The Red-masked Conure is the bird most often referred to when describing the Cherry Headed Conure, however it is one of four conures that are sometimes called the Cherry-headed Conure. This group of red-headed conures includes the Wagner's Conure, the Mitred Conure, the Finsch's Conure, and of course the Red-masked Conure.
This confusion usually happens because these conures can look very similar when they are juveniles. Though generally beyond six months they can be distinguished, It does takes several years for them to get their full coloration, and then they are much easier to identify. The Red-masked Conure is the smallest and is the most colorful of these four red-headed conures.
For more information about the care of Conures see:
Guide to a Happy, Healthy Conure
Distribution: The Red-masked Conure or Cherry-headed Conure is found in the arid zones of western Ecuador and northwestern parts of Peru. They inhabit open forests or the forest edge and are sometimes found near towns.
Description: This conure has a beautiful green plumage that is paler and more yellowish on the underside. Except for the back half of the cheeks the whole head is red, completely encircling the eyes and often on the throat and neck as well. There is also red on the shoulders, underside of the wings and the thighs.

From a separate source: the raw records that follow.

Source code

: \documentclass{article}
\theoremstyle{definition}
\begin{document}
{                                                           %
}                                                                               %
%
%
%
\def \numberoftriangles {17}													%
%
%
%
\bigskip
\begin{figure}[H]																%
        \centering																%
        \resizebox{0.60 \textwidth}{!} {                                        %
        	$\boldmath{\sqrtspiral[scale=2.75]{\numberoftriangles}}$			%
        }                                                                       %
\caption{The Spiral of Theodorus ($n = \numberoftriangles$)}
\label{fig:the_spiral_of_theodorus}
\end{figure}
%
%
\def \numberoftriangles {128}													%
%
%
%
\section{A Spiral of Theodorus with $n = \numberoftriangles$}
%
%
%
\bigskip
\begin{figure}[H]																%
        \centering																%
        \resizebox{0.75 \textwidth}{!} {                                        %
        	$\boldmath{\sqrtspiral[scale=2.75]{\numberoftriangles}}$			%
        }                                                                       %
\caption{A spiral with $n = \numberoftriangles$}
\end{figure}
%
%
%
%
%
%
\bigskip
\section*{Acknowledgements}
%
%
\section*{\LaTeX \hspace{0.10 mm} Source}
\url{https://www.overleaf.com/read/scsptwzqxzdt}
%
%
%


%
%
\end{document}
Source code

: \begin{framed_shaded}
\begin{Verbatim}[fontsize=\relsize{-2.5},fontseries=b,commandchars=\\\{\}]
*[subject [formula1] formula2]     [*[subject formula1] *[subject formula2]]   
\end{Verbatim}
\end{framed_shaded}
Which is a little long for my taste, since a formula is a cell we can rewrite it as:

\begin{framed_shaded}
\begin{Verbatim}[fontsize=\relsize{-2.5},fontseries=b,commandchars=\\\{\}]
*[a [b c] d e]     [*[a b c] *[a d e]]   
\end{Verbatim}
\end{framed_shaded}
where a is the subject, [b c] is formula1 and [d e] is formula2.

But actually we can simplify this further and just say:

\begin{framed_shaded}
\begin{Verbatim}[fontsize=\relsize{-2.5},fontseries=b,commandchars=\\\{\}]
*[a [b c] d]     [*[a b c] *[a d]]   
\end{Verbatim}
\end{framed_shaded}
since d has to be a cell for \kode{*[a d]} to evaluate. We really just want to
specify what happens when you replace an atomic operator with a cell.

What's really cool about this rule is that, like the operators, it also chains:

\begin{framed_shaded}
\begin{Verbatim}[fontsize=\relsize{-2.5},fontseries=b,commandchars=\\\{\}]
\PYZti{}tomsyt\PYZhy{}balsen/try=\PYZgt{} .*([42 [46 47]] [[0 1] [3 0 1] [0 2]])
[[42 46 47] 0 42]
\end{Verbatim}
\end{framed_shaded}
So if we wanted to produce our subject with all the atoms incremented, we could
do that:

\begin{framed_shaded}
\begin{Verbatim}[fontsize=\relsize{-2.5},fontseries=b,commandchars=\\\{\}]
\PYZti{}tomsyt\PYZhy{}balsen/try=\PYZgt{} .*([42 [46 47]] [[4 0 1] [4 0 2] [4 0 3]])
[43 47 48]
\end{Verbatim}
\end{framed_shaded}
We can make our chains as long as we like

The eye is yellow surrounded by a naked, creamy white eye ring. The beak is horn colored and the legs are gray.
Young Red-masked Conure's have gray eyes and lack the red on the head.
Care and feeding: A roomy cage is required unless the bird is to be let out for extended periods. Many birds can spend most of their time on a play pen or parrot perch. They eat a variety of seeds, nuts, fruits, and commercial pellets, as well as the same nutritional foods humans eat.
See About Conures: Housing and About Conures: Care and Feeding for more information.
Breeding/Reproduction: The Red-Masked Conure breeds readily in captivity, though generally in the hotter part of the year. The female will lay between 3 to 4 eggs which will incubate for about 23 to 25 days. The young will fledge at about 6 weeks and be fully weaned by 11 or 12 weeks. The breeding box should be about 10" (25 cm) by 11" (28 cm) and 21" (53 cm) deep, with a 4 1/2" (11 cm) entrance.
Potential Problems: As with many Aratinga species, Red-masked Conures or Cherry-headed Conures can be quite noisy.